Segment Start: Dataset records
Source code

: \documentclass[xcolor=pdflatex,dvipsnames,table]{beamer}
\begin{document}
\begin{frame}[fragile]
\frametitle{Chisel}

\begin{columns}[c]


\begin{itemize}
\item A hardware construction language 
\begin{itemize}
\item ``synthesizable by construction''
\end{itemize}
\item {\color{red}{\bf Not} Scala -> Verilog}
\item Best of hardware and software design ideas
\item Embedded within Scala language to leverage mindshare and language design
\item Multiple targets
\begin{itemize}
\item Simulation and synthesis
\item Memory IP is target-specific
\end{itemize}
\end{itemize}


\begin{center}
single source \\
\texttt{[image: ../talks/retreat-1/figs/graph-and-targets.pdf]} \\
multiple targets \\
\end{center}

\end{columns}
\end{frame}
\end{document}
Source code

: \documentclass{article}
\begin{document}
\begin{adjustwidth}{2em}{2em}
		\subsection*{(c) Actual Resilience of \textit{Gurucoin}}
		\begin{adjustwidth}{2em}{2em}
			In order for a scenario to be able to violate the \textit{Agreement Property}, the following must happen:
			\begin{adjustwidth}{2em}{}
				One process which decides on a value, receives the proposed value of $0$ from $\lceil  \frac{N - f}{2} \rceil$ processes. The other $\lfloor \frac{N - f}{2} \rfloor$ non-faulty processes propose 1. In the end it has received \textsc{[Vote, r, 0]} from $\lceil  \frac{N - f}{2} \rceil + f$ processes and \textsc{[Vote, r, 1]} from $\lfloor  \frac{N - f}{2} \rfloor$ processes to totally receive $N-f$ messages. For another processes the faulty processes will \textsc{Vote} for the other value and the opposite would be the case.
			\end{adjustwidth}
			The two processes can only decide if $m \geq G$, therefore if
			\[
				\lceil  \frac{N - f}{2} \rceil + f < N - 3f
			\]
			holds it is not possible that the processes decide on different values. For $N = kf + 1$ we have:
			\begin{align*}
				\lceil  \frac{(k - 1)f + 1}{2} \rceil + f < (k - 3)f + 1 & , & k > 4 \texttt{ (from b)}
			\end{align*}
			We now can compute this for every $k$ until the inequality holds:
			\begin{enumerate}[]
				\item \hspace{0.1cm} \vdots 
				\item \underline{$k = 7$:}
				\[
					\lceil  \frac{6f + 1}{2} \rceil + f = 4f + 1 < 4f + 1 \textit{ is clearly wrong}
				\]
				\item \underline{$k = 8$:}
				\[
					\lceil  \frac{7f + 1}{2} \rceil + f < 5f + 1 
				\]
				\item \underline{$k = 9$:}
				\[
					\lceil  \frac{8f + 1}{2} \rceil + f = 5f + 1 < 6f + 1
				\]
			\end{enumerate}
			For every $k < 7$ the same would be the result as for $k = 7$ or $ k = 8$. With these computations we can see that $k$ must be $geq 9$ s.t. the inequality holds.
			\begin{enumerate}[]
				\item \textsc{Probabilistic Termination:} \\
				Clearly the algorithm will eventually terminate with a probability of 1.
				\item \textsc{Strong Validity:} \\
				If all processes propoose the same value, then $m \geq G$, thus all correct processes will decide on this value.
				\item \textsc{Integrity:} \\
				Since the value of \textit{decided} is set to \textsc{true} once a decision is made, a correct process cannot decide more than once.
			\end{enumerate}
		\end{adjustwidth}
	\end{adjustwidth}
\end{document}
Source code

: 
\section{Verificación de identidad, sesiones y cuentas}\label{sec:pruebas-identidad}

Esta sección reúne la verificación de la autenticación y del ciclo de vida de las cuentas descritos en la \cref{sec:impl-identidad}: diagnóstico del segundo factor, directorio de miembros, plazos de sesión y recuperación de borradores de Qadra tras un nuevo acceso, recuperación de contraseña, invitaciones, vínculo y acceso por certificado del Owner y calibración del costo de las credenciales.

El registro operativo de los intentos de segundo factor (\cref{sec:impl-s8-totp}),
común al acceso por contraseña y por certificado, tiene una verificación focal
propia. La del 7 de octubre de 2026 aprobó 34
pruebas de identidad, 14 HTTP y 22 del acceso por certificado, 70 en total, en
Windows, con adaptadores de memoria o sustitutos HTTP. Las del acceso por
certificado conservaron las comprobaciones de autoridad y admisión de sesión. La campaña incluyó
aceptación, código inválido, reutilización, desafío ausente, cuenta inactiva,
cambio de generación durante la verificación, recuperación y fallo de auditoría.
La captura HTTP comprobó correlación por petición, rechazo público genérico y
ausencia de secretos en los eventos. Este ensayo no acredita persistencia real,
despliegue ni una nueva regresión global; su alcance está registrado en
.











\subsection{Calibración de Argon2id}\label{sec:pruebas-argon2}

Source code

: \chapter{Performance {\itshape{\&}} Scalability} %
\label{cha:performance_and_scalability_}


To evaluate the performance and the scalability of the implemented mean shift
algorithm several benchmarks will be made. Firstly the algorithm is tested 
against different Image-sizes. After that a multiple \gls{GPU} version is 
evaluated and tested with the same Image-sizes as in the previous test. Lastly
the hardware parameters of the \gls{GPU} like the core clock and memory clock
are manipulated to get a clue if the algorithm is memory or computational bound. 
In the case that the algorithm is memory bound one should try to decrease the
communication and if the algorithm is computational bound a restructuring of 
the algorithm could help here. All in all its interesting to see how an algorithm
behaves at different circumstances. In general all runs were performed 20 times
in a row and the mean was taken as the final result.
Segment End: Dataset records
**What you need to do:**
Which lines of the listing contain the string "adjustwidth"? Copy each of them.

**Result:**
\begin{adjustwidth}{2em}{2em}
		\begin{adjustwidth}{2em}{2em}
			\begin{adjustwidth}{2em}{}
			\end{adjustwidth}
		\end{adjustwidth}
	\end{adjustwidth}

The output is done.